With this book, author Donald
Caldwell completes his unique, comprehensive history of JG 26,
the Luftwaffe unit most respected by the Western Allies. This
volume takes JG 26 from the beginning of 1943, when the American
8th Air Force first began to make its presence felt over occupied
Europe, until the end of the war. Although always outnumbered,
JG 26 had managed to dominate the airspace over northern France
in 1941 and 1942 by skillfully choosing the time and place for
its battles with the Royal Air Force. But in 1943 the destructive
potential of the American B-17s and B-24s took away that option;
they had to be attacked under any circumstances. The American
fighter escorts, which were bested easily by JG 26 in their
early encounters, grew rapidly in numbers and experience. Trapped
in a war of attrition that it could not win, the Luftwaffe,
and with it JG26, began an inexorable decline. The men of JG
26 fought on, scoring some spectacular, if isolated, successes
over Normandy, Arnhem, and the Ardennes. The unit's replacement
pilots were so poorly trained and badly outnumbered that most
were killed before their fifth mission, but the survivors continued
their struggle until the bitter end. The interviews with these
men, who describe their secrets of survival in the bluntest
of terms and struggle to explain why they continued to fight
for a lost, and evil, cause, are among the unique aspects of
the book.
The main body of the book is
a daily account of the wing's activities—similar in format
to a war diary, but one which takes full advantage of Allied
records and post-war research to give an accurate, well-balanced
presentation. As only two of the thirty volumes of the unit's
official diary survived the war, the creation of a daily combat
log was not simply a matter of transcribing records, but required
careful comparison of Allied documents, especially those derived
from radio intelligence, with the limited material available
from Germany. The book is based largely on primary documentation
obtained from the unit's veterans and on material from the national
archives of Germany and the UK and from the USAF Historical
Research Agency. The unit's veterans granted Don unprecedented
access to their personal documents and photo collections. The
book is thus new in every respect. In common with the author's
previous works, it is both an unbiased, scholarly history and
an interesting, highly readable book. It is fully illustrated
and annotated. It contains 200 photos of JG 26 personalities,
scenes, and aircraft; theater maps; mission maps; and a complete
bibliography. Lists of JG 26 casualties (with Allied victors)

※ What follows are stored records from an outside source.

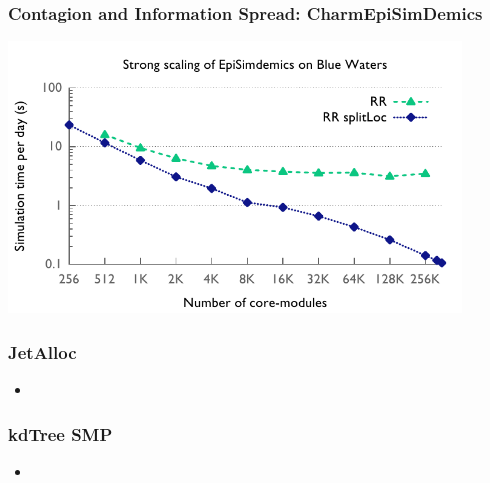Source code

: \begin{frame}
\frametitle{Contagion and Information Spread: CharmEpiSimDemics}
\begin{center}
\includegraphics[width=0.9\textwidth]{../figures/simdemics_strong_scaling.pdf}
\end{center}
\end{frame}


\begin{frame}
\frametitle{JetAlloc}
%
\begin{itemize}
\item
\end{itemize}
%
\end{frame}

\begin{frame}
\frametitle{kdTree SMP}
\begin{itemize}
\item
\end{itemize}
%
\end{frame}

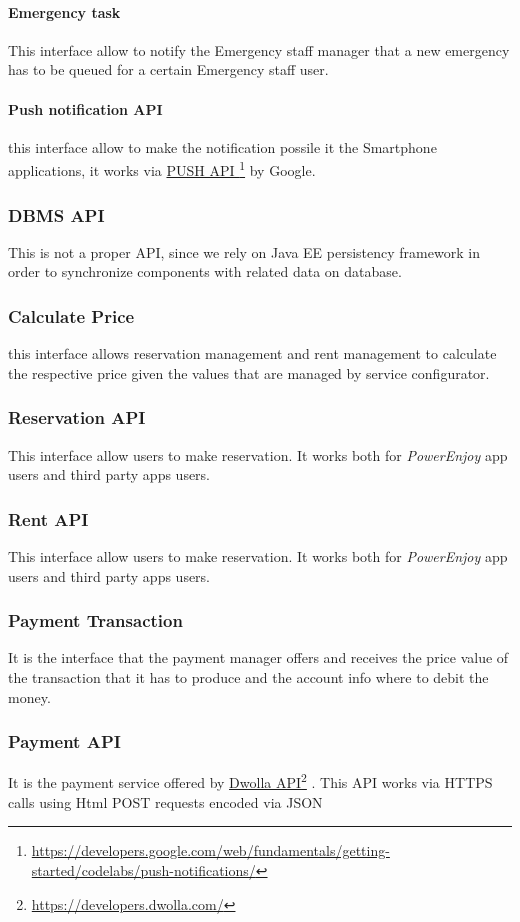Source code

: \documentclass[english]{article}
\newcommand\fnurl[2]{%
	\href{#2}{#1}\footnote{\url{#2}}%
}
\newcommand{\powerenjoy}{\textit{PowerEnjoy }}
\begin{document}
		\paragraph{Emergency task}
		This interface allow to notify the Emergency staff manager that a new emergency has to be queued for a certain Emergency staff user.
		\paragraph{Push notification API}
		this interface allow to make the notification possile it the Smartphone applications, it works via \fnurl{PUSH API }{https://developers.google.com/web/fundamentals/getting-started/codelabs/push-notifications/}by Google.
	\subsubsection*{DBMS API}
	This is not a proper API, since we rely on Java EE persistency framework in order to synchronize components with related data on database.
	\subsubsection*{Calculate Price}
	this interface allows reservation management and rent management to calculate the respective price given the values that are managed by service configurator.	
	\subsubsection*{Reservation API}
	This interface allow users to make reservation. It works both for \powerenjoy app users and third party apps users.	
	\subsubsection*{Rent API}
	This interface allow users to make reservation. It works both for \powerenjoy app users and third party apps users.
	\subsubsection*{Payment Transaction}
	It is the interface that the payment manager offers and receives the price value of the transaction that it has to produce and the account info where to debit the money.
	\subsubsection*{Payment API}
	It is the payment service offered by \fnurl{Dwolla API}{https://developers.dwolla.com/}. This API works via HTTPS calls using Html POST requests encoded via JSON
\end{document}

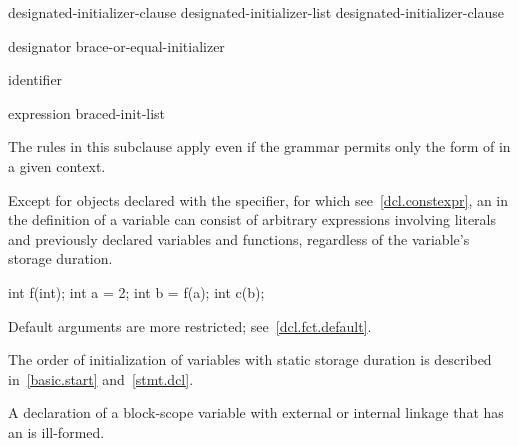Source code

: \begin{bnf}
\br
    designated-initializer-clause\br
    designated-initializer-list \terminal{,} designated-initializer-clause
\end{bnf}

\begin{bnf}
\br
    designator brace-or-equal-initializer
\end{bnf}

\begin{bnf}
\br
     identifier
\end{bnf}

\begin{bnf}
\br
    expression\br
    braced-init-list
\end{bnf}

\begin{note}
The rules in this subclause apply even if the grammar permits only
the  form
of  in a given context.
\end{note}

\pnum
Except for objects declared with the  specifier, for which see~\ref{dcl.constexpr},
an  in the definition of a variable can consist of
arbitrary
%
%
expressions involving literals and previously declared
variables and functions,
regardless of the variable's storage duration.
\begin{example}
\begin{codeblock}
int f(int);
int a = 2;
int b = f(a);
int c(b);
\end{codeblock}
\end{example}

\pnum
\begin{note}
Default arguments are more restricted; see~\ref{dcl.fct.default}.
\end{note}

\pnum
\begin{note}
The order of initialization of variables with static storage duration is described in~\ref{basic.start}
and~\ref{stmt.dcl}.
\end{note}

\pnum
A declaration of a block-scope variable with external or internal
linkage that has an  is ill-formed.

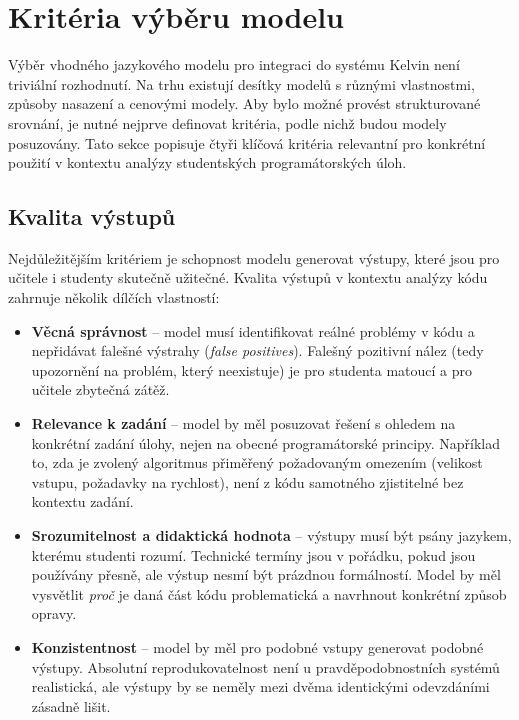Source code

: \section{Kritéria výběru modelu}
\label{sec:selection-criteria}

Výběr vhodného jazykového modelu pro integraci do systému Kelvin není triviální rozhodnutí.
Na trhu existují desítky modelů s různými vlastnostmi, způsoby nasazení a cenovými modely.
Aby bylo možné provést strukturované srovnání, je nutné nejprve definovat kritéria, podle nichž budou modely posuzovány.
Tato sekce popisuje čtyři klíčová kritéria relevantní pro konkrétní použití v kontextu analýzy studentských programátorských úloh.

\subsection{Kvalita výstupů}
\label{subsec:criteria-quality}

Nejdůležitějším kritériem je schopnost modelu generovat výstupy, které jsou pro učitele i studenty skutečně užitečné.
Kvalita výstupů v kontextu analýzy kódu zahrnuje několik dílčích vlastností:

\begin{itemize}
    \item \textbf{Věcná správnost} -- model musí identifikovat reálné problémy v kódu a nepřidávat falešné výstrahy (\emph{false positives}).
    Falešný pozitivní nález (tedy upozornění na problém, který neexistuje) je pro studenta matoucí a pro učitele zbytečná zátěž.

    \item \textbf{Relevance k zadání} -- model by měl posuzovat řešení s ohledem na konkrétní zadání úlohy, nejen na obecné programátorské principy.
    Například to, zda je zvolený algoritmus přiměřený požadovaným omezením (velikost vstupu, požadavky na rychlost), není z kódu samotného zjistitelné bez kontextu zadání.

    \item \textbf{Srozumitelnost a didaktická hodnota} -- výstupy musí být psány jazykem, kterému studenti rozumí.
    Technické termíny jsou v pořádku, pokud jsou používány přesně, ale výstup nesmí být prázdnou formálností.
    Model by měl vysvětlit \emph{proč} je daná část kódu problematická a navrhnout konkrétní způsob opravy.

    \item \textbf{Konzistentnost} -- model by měl pro podobné vstupy generovat podobné výstupy.
    Absolutní reprodukovatelnost není u pravděpodobnostních systémů realistická, ale výstupy by se neměly mezi dvěma identickými odevzdáními zásadně lišit.
\end{itemize}

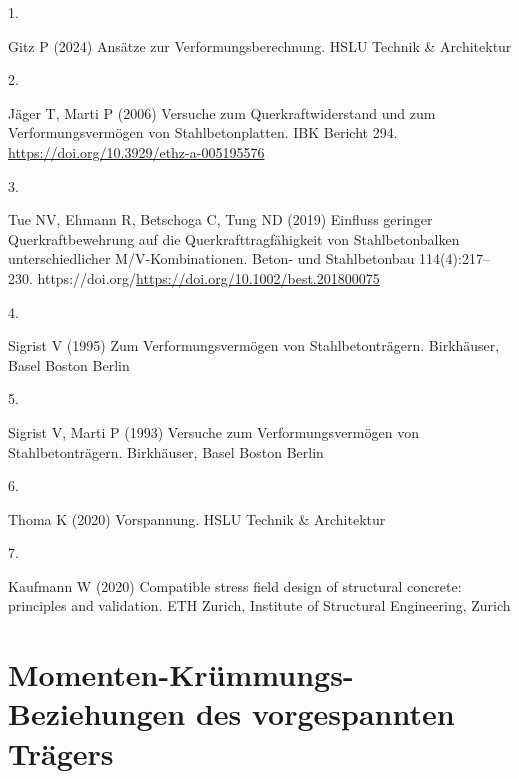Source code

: \documentclass[
  11pt,
  letterpaper,
]{scrreprt}
\newlength{\cslhangindent}
\newlength{\csllabelwidth}
\newenvironment{CSLReferences}[2] %
 {\begin{list}{}{%
  \setlength{\itemindent}{0pt}
  \setlength{\leftmargin}{0pt}
  \setlength{\parsep}{0pt}
  \ifodd #1
   \setlength{\leftmargin}{\cslhangindent}
   \setlength{\itemindent}{-1\cslhangindent}
  \fi
  \setlength{\itemsep}{#2\baselineskip}}}
 {\end{list}}
\newcommand{\CSLLeftMargin}[1]{\parbox[t]{\csllabelwidth}{\strut#1\strut}}
\newcommand{\CSLRightInline}[1]{\parbox[t]{\linewidth - \csllabelwidth}{\strut#1\strut}}
\begin{document}
\label{refs}
\begin{CSLReferences}{0}{1}
\CSLLeftMargin{1. }%
\CSLRightInline{Gitz P (2024) Ansätze zur {Verformungsberechnung}. HSLU
Technik \& Architektur}

\CSLLeftMargin{2. }%
\CSLRightInline{Jäger T, Marti P (2006) Versuche zum
{Querkraftwiderstand} und zum {Verformungsvermögen} von
{Stahlbetonplatten}. IBK Bericht 294.
\url{https://doi.org/10.3929/ethz-a-005195576}}

\CSLLeftMargin{3. }%
\CSLRightInline{Tue NV, Ehmann R, Betschoga C, Tung ND (2019) Einfluss
geringer {Querkraftbewehrung} auf die {Querkrafttragfähigkeit} von
{Stahlbetonbalken} unterschiedlicher {M}/{V}-{Kombinationen}. Beton- und
Stahlbetonbau 114(4):217--230.
https://doi.org/\url{https://doi.org/10.1002/best.201800075}}

\CSLLeftMargin{4. }%
\CSLRightInline{Sigrist V (1995) Zum {Verformungsvermögen} von
{Stahlbetonträgern}. Birkhäuser, Basel Boston Berlin}

\CSLLeftMargin{5. }%
\CSLRightInline{Sigrist V, Marti P (1993) Versuche zum
{Verformungsvermögen} von {Stahlbetonträgern}. Birkhäuser, Basel Boston
Berlin}

\CSLLeftMargin{6. }%
\CSLRightInline{Thoma K (2020) Vorspannung. HSLU Technik \& Architektur}

\CSLLeftMargin{7. }%
\CSLRightInline{Kaufmann W (2020) Compatible stress field design of
structural concrete: principles and validation. ETH Zurich, Institute of
Structural Engineering, Zurich}

\end{CSLReferences}

\cleardoublepage
{}
{}
\appendix

\chapter{Momenten-Krümmungs-Beziehungen des vorgespannten
Trägers}\label{momenten-kruxfcmmungs-beziehungen-des-vorgespannten-truxe4gers}

\end{document}
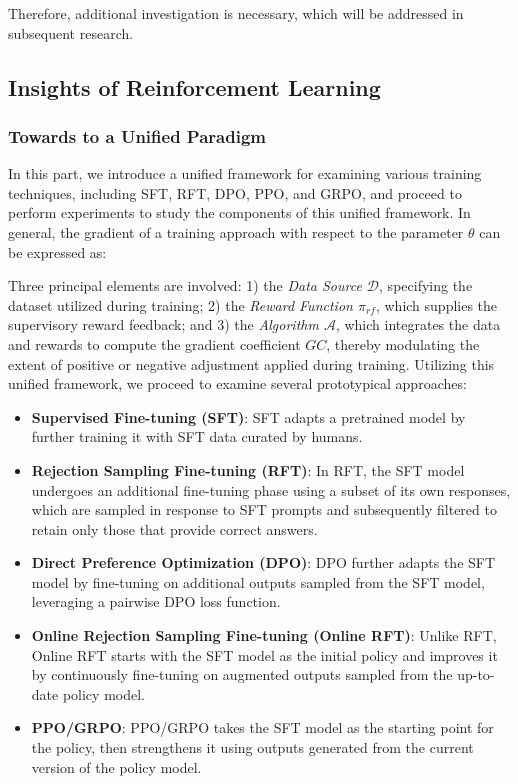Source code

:Therefore, additional investigation is necessary, which will be addressed in subsequent research.

\subsection{Insights of Reinforcement Learning}
\subsubsection{Towards to a Unified Paradigm} In this part, we introduce a unified framework for examining various training techniques, including SFT, RFT, DPO, PPO, and GRPO, and proceed to perform experiments to study the components of this unified framework. In general, the gradient of a training approach with respect to the parameter $\theta$ can be expressed as:

Three principal elements are involved: 1) the \textit{Data Source $\mathcal{D}$}, specifying the dataset utilized during training; 2) the \textit{Reward Function $\pi_{{rf}}$}, which supplies the supervisory reward feedback; and 3) the \textit{Algorithm $\mathcal{A}$}, which integrates the data and rewards to compute the gradient coefficient $GC$, thereby modulating the extent of positive or negative adjustment applied during training. Utilizing this unified framework, we proceed to examine several prototypical approaches:

\begin{itemize}
    \item \textbf{Supervised Fine-tuning (SFT)}: SFT adapts a pretrained model by further training it with SFT data curated by humans.
    \item \textbf{Rejection Sampling Fine-tuning (RFT)}: In RFT, the SFT model undergoes an additional fine-tuning phase using a subset of its own responses, which are sampled in response to SFT prompts and subsequently filtered to retain only those that provide correct answers.
    \item \textbf{Direct Preference Optimization (DPO)}: DPO further adapts the SFT model by fine-tuning on additional outputs sampled from the SFT model, leveraging a pairwise DPO loss function.
    \item \textbf{Online Rejection Sampling Fine-tuning (Online RFT)}: Unlike RFT, Online RFT starts with the SFT model as the initial policy and improves it by continuously fine-tuning on augmented outputs sampled from the up-to-date policy model.
    \item \textbf{PPO/GRPO}: PPO/GRPO takes the SFT model as the starting point for the policy, then strengthens it using outputs generated from the current version of the policy model.
\end{itemize}


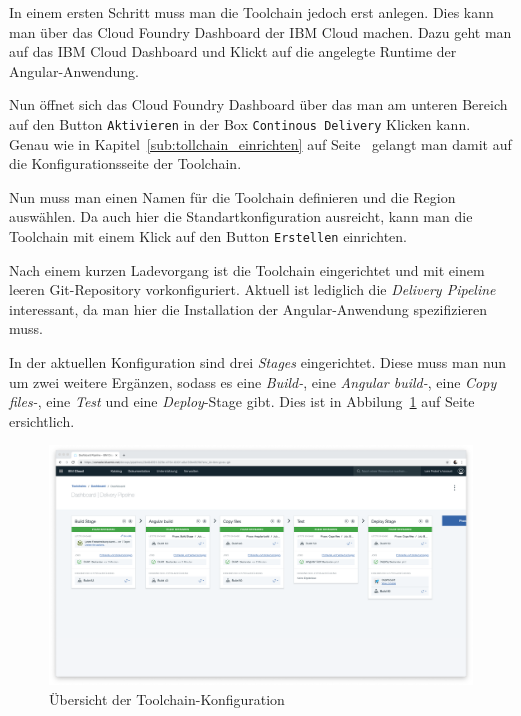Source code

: In einem ersten Schritt muss man die Toolchain jedoch erst anlegen. Dies kann man über das Cloud Foundry Dashboard der
IBM Cloud machen. Dazu geht man auf das IBM Cloud Dashboard und Klickt auf die angelegte Runtime der Angular-Anwendung.

Nun öffnet sich das Cloud Foundry Dashboard über das man am unteren Bereich auf den Button \texttt{Aktivieren} in der
Box \texttt{Continous Delivery} Klicken kann. Genau wie in Kapitel~\ref{sub:tollchain_einrichten} auf
Seite~\pageref{sub:tollchain_einrichten} gelangt man damit auf die Konfigurationsseite der Toolchain.

Nun muss man einen Namen für die Toolchain definieren und die Region auswählen. Da auch hier die Standartkonfiguration
ausreicht, kann man die Toolchain mit einem Klick auf den Button \texttt{Erstellen} einrichten.

Nach einem kurzen Ladevorgang ist die Toolchain eingerichtet und mit einem leeren Git-Repository vorkonfiguriert.
Aktuell ist lediglich die \textit{Delivery Pipeline} interessant, da man hier die Installation der Angular-Anwendung
spezifizieren muss.

In der aktuellen Konfiguration sind drei \textit{Stages} eingerichtet. Diese muss man nun um zwei weitere Ergänzen,
sodass es eine \textit{Build-}, eine \textit{Angular build-}, eine \textit{Copy files-}, eine \textit{Test} und eine
\textit{Deploy}-Stage gibt. Dies ist in Abbilung~\ref{fig:umsetzung_toolchain_pipeline_frontend} auf
Seite~\pageref{fig:umsetzung_toolchain_pipeline_frontend} ersichtlich.

\begin{figure}[h]
    \centering
    \includegraphics[width=\textwidth]{images/kapitel_4/toolchain_pipeline.png}
    \caption{Übersicht der Toolchain-Konfiguration}
    \label{fig:umsetzung_toolchain_pipeline_frontend}
\end{figure}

and JG 26 aerial victories (with Allied victims) are included
in the text. Don is the first to publish compilations of this
scope. These tables will be of great value for enthusiasts and
historical researchers, and of great interest to Allied and
Luftwaffe veterans. The appendices contain lists of the unit's
bases and commanders from 1943-1945, lists of 1939-1945 air
victories for every JG 26 pilot, and an alphabetized list of
JG 26 pilot casualties for 1939-1945.